The joy of Prince
I got up this morning with another post in mind, but sitting down at my desk, all I want to do is listen to Prince music. I think Prince might be the first musical artist I was ever really aware of. My mom loved the song “Raspberry Beret” and would crank it in the car when it was on the radio, and we’d dance around her bedroom to it in the house.
She wore a
The kind you find in a second hand store
And if it was warm she wouldn’t wear much more
I was five. I didn’t really get the song but the chorus was easy and catchy and I was able to picture the hat that he was singing about, and it seemed pretty to me. That was the thing about Prince’s music — like any really good writing, it was visual. Colorful.
An ocean of violets in bloom.
Little red corvette.
You could see the music. You still can, fortunately, which is the great thing about artists: they leave you something when they go.
Not all artists do it with such joy, though. Prince seemed to delight in life and music, whether it was composing with the muppets, playing pingpong with Jimmy Fallon, or just getting dressed to perform. He reveled in sensations, unabashedly embracing the rich textures (velvet, satin, sparkle, paisley, polka dots) that most of us relegate to trims and edges. That’s something to celebrate, simply because so few people are able… to silence the censors, the critics, and even our own judgmental voices and just wear purple head-to-toe one day if it feels good. Prince did what felt good, and he made us feel good too.

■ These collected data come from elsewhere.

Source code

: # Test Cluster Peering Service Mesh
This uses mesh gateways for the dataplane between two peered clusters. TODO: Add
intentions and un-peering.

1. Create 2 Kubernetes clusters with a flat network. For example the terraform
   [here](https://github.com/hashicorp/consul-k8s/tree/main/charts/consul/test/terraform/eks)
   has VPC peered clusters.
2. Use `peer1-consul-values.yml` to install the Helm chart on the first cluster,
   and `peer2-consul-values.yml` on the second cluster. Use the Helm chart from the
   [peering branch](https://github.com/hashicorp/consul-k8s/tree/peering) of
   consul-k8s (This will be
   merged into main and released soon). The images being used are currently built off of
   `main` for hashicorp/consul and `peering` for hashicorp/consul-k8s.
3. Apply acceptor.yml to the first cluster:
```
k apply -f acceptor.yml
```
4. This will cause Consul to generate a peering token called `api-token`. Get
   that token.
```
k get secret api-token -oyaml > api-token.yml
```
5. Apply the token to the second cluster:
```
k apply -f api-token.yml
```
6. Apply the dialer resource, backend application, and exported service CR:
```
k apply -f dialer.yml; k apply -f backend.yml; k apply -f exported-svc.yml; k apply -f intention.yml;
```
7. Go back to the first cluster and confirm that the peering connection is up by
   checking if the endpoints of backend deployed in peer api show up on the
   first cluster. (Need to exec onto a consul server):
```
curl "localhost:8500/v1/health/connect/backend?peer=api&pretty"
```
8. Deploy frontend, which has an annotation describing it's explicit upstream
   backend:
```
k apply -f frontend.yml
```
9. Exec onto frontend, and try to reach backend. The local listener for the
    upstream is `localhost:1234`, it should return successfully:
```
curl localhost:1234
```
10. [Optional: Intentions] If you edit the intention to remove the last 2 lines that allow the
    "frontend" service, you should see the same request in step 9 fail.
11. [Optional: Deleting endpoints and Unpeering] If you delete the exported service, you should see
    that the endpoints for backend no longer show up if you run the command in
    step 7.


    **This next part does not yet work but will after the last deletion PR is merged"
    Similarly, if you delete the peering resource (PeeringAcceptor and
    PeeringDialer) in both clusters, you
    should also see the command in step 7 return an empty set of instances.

Perhaps some measure of the joy in a life is how remembered when it’s over. Last night’s Brooklyn block party hosted by Spike Lee and the many like it around the world are telling. It must have been a joyful life if the only way that feels right to mourn it is dancing.
There are many tributes around the web today, but if you just feel like listening to some Prince classics, IHeartRadio has a feed running today.